PROBLEM TO WORK ON —
From the records that follow, copy every line in which "prava" appears.

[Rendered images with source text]
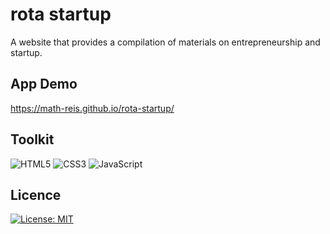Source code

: # rota startup

A website that provides a compilation of materials on entrepreneurship and startup.

## App Demo

https://math-reis.github.io/rota-startup/

## Toolkit

<img alt="HTML5" src="https://img.shields.io/badge/html5%20-%23E34F26.svg?&style=for-the-badge&logo=html5&logoColor=white"/> <img alt="CSS3" src="https://img.shields.io/badge/css3%20-%231572B6.svg?&style=for-the-badge&logo=css3&logoColor=white"/> <img alt="JavaScript" src="https://img.shields.io/badge/javascript%20-%23323330.svg?&style=for-the-badge&logo=javascript&logoColor=%23F7DF1E"/>

## Licence

[![License: MIT](https://img.shields.io/badge/License-MIT-yellow.svg)](https://github.com/math-reis/rota-startup/blob/master/LICENCE)
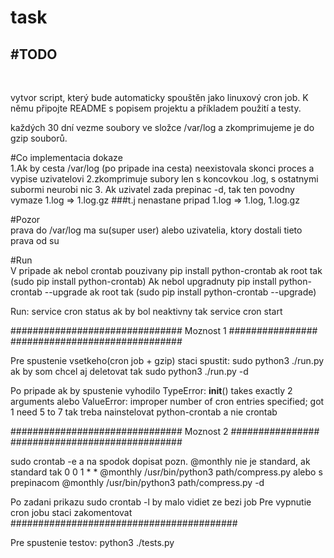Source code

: # task

<h2>#TODO</h2><br>

vytvor script, který bude automaticky spouštěn jako linuxový cron job.
K němu připojte README s popisem projektu a příkladem použití a testy.

každých 30 dní vezme soubory ve 
složce /var/log a zkomprimujeme 
je do gzip souborů.

#Co implementacia dokaze <br>
1.Ak by cesta /var/log (po pripade ina cesta) 
neexistovala skonci proces a vypise uzivatelovi
2.zkomprimuje subory len s koncovkou .log, s ostatnymi subormi neurobi nic
3. Ak uzivatel zada prepinac -d, tak ten povodny vymaze 
1.log => 1.log.gz ###t.j nenastane pripad 1.log => 1.log, 1.log.gz

   
#Pozor <br>
prava do /var/log ma su(super user) alebo uzivatelia, 
ktory dostali tieto prava od su

#Run <br>
V pripade ak nebol crontab pouzivany
pip install python-crontab
ak root tak (sudo pip install python-crontab)
Ak nebol upgradnuty
pip install python-crontab --upgrade
ak root tak (sudo pip install python-crontab --upgrade)

Run:
service cron status
ak by bol neaktivny tak
service cron start

###############################
Moznost 1 ################
###############################
        
Pre spustenie vsetkeho(cron job + gzip) staci spustit: sudo python3 ./run.py
ak by som chcel aj deletovat tak sudo python3 ./run.py -d

Po pripade ak by spustenie vyhodilo 
TypeError: __init__() takes exactly 2 arguments alebo 
ValueError: improper number of cron entries specified; got 1 need 5 to 7
tak treba nainstelovat python-crontab a nie crontab


###############################
Moznost 2 ################
###############################

sudo crontab -e a na spodok dopisat
pozn. @monthly nie je standard,  ak standard tak  0 0 1 * *
@monthly /usr/bin/python3 path/compress.py
alebo s prepinacom 
@monthly /usr/bin/python3 path/compress.py -d

Po zadani prikazu sudo crontab -l by malo vidiet ze bezi job 
Pre vypnutie cron jobu staci zakomentovat
#########################################

Pre spustenie testov: python3 ./tests.py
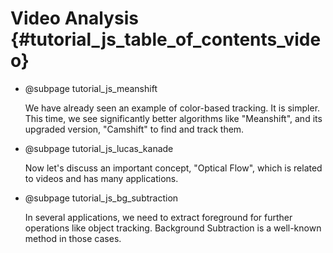 Video Analysis {#tutorial_js_table_of_contents_video}
==============

-   @subpage tutorial_js_meanshift

    We have already seen
    an example of color-based tracking. It is simpler. This time, we see significantly better
    algorithms like "Meanshift", and its upgraded version, "Camshift" to find and track them.

-   @subpage tutorial_js_lucas_kanade

    Now let's discuss an important concept, "Optical Flow", which is related to videos and has many applications.

-   @subpage tutorial_js_bg_subtraction

    In several applications, we need to extract foreground for further operations like object tracking. Background Subtraction is a well-known method in those cases.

YOUR SOLUTION —
prava do /var/log ma su(super user) alebo uzivatelia, 
ktory dostali tieto prava od su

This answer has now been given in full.